[Source texts of formatted documents]
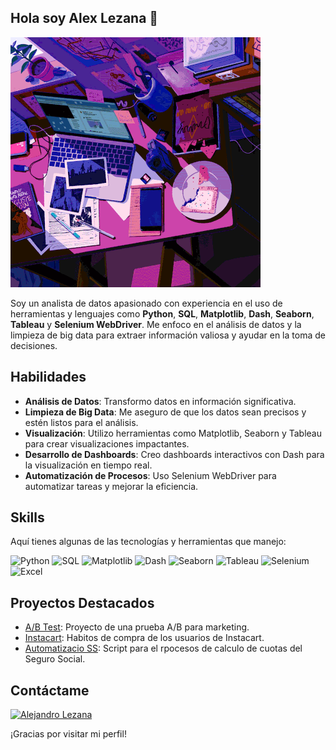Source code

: ## Hola soy Alex Lezana 👋

![GIF Rotado](https://github.com/alezana85/alezana85/blob/main/ezgif.com-rotate.gif)

Soy un analista de datos apasionado con experiencia en el uso de herramientas y lenguajes como **Python**, **SQL**, **Matplotlib**, **Dash**, **Seaborn**, **Tableau** y **Selenium WebDriver**. Me enfoco en el análisis de datos y la limpieza de big data para extraer información valiosa y ayudar en la toma de decisiones.

## Habilidades

- **Análisis de Datos**: Transformo datos en información significativa.
- **Limpieza de Big Data**: Me aseguro de que los datos sean precisos y estén listos para el análisis.
- **Visualización**: Utilizo herramientas como Matplotlib, Seaborn y Tableau para crear visualizaciones impactantes.
- **Desarrollo de Dashboards**: Creo dashboards interactivos con Dash para la visualización en tiempo real.
- **Automatización de Procesos**: Uso Selenium WebDriver para automatizar tareas y mejorar la eficiencia.

## Skills

Aquí tienes algunas de las tecnologías y herramientas que manejo:

![Python](https://img.shields.io/badge/Python-3776AB?style=for-the-badge&logo=python&logoColor=white)
![SQL](https://img.shields.io/badge/SQL-4479A1?style=for-the-badge&logo=postgresql&logoColor=white)
![Matplotlib](https://img.shields.io/badge/Matplotlib-FFB700?style=for-the-badge&logo=matplotlib&logoColor=black)
![Dash](https://img.shields.io/badge/Dash-00BFFF?style=for-the-badge&logo=dash&logoColor=white)
![Seaborn](https://img.shields.io/badge/Seaborn-30B7F5?style=for-the-badge&logo=seaborn&logoColor=white)
![Tableau](https://img.shields.io/badge/Tableau-E97627?style=for-the-badge&logo=tableau&logoColor=white)
![Selenium](https://img.shields.io/badge/Selenium-43B02A?style=for-the-badge&logo=selenium&logoColor=white)
![Excel](https://img.shields.io/badge/Microsoft%20Excel-217346?style=for-the-badge&logo=microsoft-excel&logoColor=white)

## Proyectos Destacados

- [A/B Test](https://github.com/alezana85/AB_Test): Proyecto de una prueba A/B para marketing.
- [Instacart](https://github.com/alezana85/instacart): Habitos de compra de los usuarios de Instacart.
- [Automatizacio SS](https://github.com/alezana85/confronta_sua): Script para el rpocesos de calculo de cuotas del Seguro Social.

## Contáctame

[![Alejandro Lezana](https://img.shields.io/badge/Alejandro%20Lezana-0E76A8?style=for-the-badge&logo=linkedin&logoColor=white&labelColor=101010)](https://www.linkedin.com/in/alejandro-lezana-duran/)

¡Gracias por visitar mi perfil!
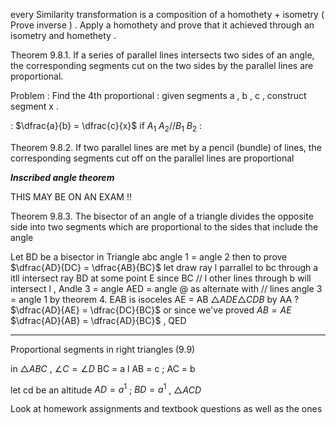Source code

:every Similarity transformation is a composition of a homothety + isometry ( Prove inverse ) .  Apply a homothety and prove that it achieved through an isometry and homethety . 


Theorem 9.8.1.  If a series of parallel lines intersects two sides of an angle, the corresponding segments cut on the two sides by the parallel lines are proportional.


Problem : Find the 4th proportional : given segments a , b , c , construct segment x . 

: $\dfrac{a}{b} = \dfrac{c}{x}$  if $A_1 \ A_2 // B_1 \ B_2$ : 


Theorem 9.8.2.  If two parallel lines are met  by a pencil (bundle) of lines, the corresponding segments cut off on the parallel lines are proportional


 ***Inscribed angle theorem*** 
 
THIS MAY BE ON AN EXAM !! 

Theorem 9.8.3.  The bisector of an angle of a triangle divides the opposite side into two segments  which are proportional to the sides that include the angle


Let BD be a bisector in Triangle abc angle 1 = angle 2 then to prove   $\dfrac{AD}{DC} = \dfrac{AB}{BC}$  let draw ray l parrallel to bc through a itll intersect ray BD at some point E since BC // l other lines through b will intersect l , Andle 3 = angle AED  = angle @ as alternate with // lines angle 3 = angle 1 by theorem 4. EAB is isoceles AE = AB $\triangle ADE \triangle CDB$  by AA ? $\dfrac{AD}{AE} = \dfrac{DC}{BC}$ or since we've proved $AB =AE$ $\dfrac{AD}{AB} = \dfrac{AD}{BC}$ , QED 

____

Proportional segments in right triangles (9.9)

in $\triangle ABC$ , $\angle C = \angle D$  BC = a l AB = c ; AC = b 

let cd be an altitude $AD = a^1$ ; $BD = a^1$ , $\triangle ACD$



Look at homework assignments and textbook questions as well as the ones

What the exercise asks: In the entries above, find each line that includes the string "datos" and copy it.

Expected answer:
Soy un analista de datos apasionado con experiencia en el uso de herramientas y lenguajes como **Python**, **SQL**, **Matplotlib**, **Dash**, **Seaborn**, **Tableau** y **Selenium WebDriver**. Me enfoco en el análisis de datos y la limpieza de big data para extraer información valiosa y ayudar en la toma de decisiones.
- **Análisis de Datos**: Transformo datos en información significativa.
- **Limpieza de Big Data**: Me aseguro de que los datos sean precisos y estén listos para el análisis.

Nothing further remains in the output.